Mimo że poranny prysznic ma wielu zwolenników, czynność tę lepiej jest przełożyć na wieczór. Na ten temat wypowiedział się amerykański dermatolog Samer Jaber. Choć specjalista podkreśla, że pora dnia, o której bierzemy prysznic to indywidualna kwestia, jego zdaniem wieczorna kąpiel jest znacznie lepsza dla naszej skóry, a zwłaszcza twarzy.
Z czego to wynika? Gdy nie umyjemy się wieczorem, nagromadzony w ciągu dnia brud, pot, kurz trafią na poduszkę, a z niej z powrotem na nasze ciało i twarz. To z kolei może przyczyniać się do powstawania wyprysków i różnych niedoskonałości.
Okazuje się, że wieczorny prysznic ma wpływ nie tylko na kondycję i wygląd naszej skóry. To także dobre rozwiązanie dla osób, które mają problemy z zasypianiem. Do tej kwestii odniosła się w rozmowie z serwisem "The New York Times" doktor Janet K. Kennedy - psycholożka kliniczna, która specjalizuje się w tematyce snu.
Jej zdaniem prysznic najlepiej brać minimum 90 minut przed położeniem się do łóżka. Wynika to z tego, że ciało naturalnie ochładza się, kiedy zbliża się pora spania. Natomiast ciepły prysznic sztucznie podnosi tę temperaturę i pozwala na szybsze ochłodzenie.

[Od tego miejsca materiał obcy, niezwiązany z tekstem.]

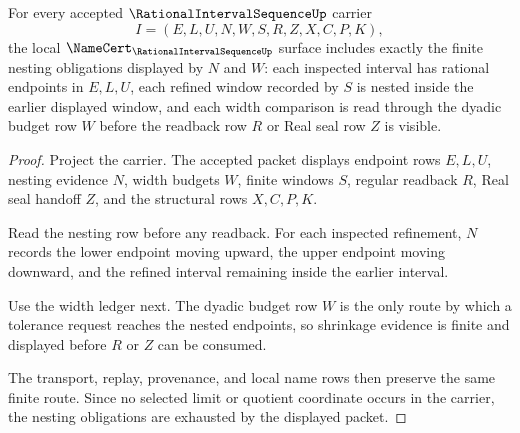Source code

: \begin{theorem}
\label{thm:rational-interval-sequence-nesting-obligations}
For every accepted $\RationalIntervalSequenceUp$ carrier
$$
I=(E,L,U,N,W,S,R,Z,X,C,P,K),
$$
the local $\NameCert_{\RationalIntervalSequenceUp}$ surface includes exactly the finite nesting obligations displayed by $N$ and $W$: each inspected interval has rational endpoints in $E,L,U$, each refined window recorded by $S$ is nested inside the earlier displayed window, and each width comparison is read through the dyadic budget row $W$ before the readback row $R$ or Real seal row $Z$ is visible.
\end{theorem}
\begin{proof}
Project the carrier. The accepted packet displays endpoint rows $E,L,U$, nesting evidence $N$, width budgets $W$, finite windows $S$, regular readback $R$, Real seal handoff $Z$, and the structural rows $X,C,P,K$.

Read the nesting row before any readback. For each inspected refinement, $N$ records the lower endpoint moving upward, the upper endpoint moving downward, and the refined interval remaining inside the earlier interval.

Use the width ledger next. The dyadic budget row $W$ is the only route by which a tolerance request reaches the nested endpoints, so shrinkage evidence is finite and displayed before $R$ or $Z$ can be consumed.

The transport, replay, provenance, and local name rows then preserve the same finite route. Since no selected limit or quotient coordinate occurs in the carrier, the nesting obligations are exhausted by the displayed packet.
\end{proof}

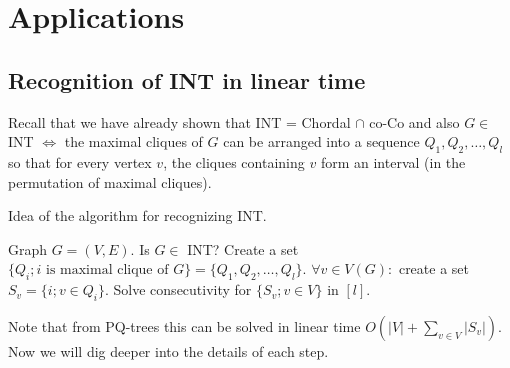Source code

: \section{Applications}

\subsection{Recognition of INT in linear time}

Recall that we have already shown that INT = Chordal $\cap$ co-Co and also $G \in$ INT $\iff$ the maximal cliques of $G$ can be arranged into a sequence $Q_1, Q_2, \dots, Q_l$ so that for every vertex $v$, the cliques containing $v$ form an interval (in the permutation of maximal cliques).

\begin{algorithm}[!ht]
	\caption{Idea of the algorithm for recognizing INT.}
	\begin{algorithmic}[1]
			\Require Graph $G = (V,E)$.
			\Ensure Is $G \in$ INT?
			\State Create a set $\{Q_{i}; i \text{ is maximal clique of } G\} = \{Q_{1}, Q_{2}, \dots, Q_{l}\}$.
			\State $\forall v \in V(G):$ create a set $S_{v} = \{i; v \in Q_{i}\}$.
			\State Solve consecutivity for $\{S_{v}; v \in V\}$ in $[l]$.
	\end{algorithmic}
\end{algorithm}

Note that from PQ-trees this can be solved in linear time $O(|V| + \sum_{v \in V} |S_{v}|)$. Now we will dig deeper into the details of each step.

A to z kolei ułatwia zasypianie. Oprócz tego prysznic rozluźnia mięśnie i ma działanie relaksujące, co także dobrze wpływa na sen.
Prysznic dwa razy dziennie nie jest dobrym rozwiązaniem. Zbyt częste moczenie skóry nie tylko ją wysusza, lecz także pozbawia naturalnych olejów, które chronią przed zanieczyszczeniami i uszkodzeniami. Lepiej więc pozostać przy jednej kąpieli dziennie, która trwa maksymalnie dziesięć minut.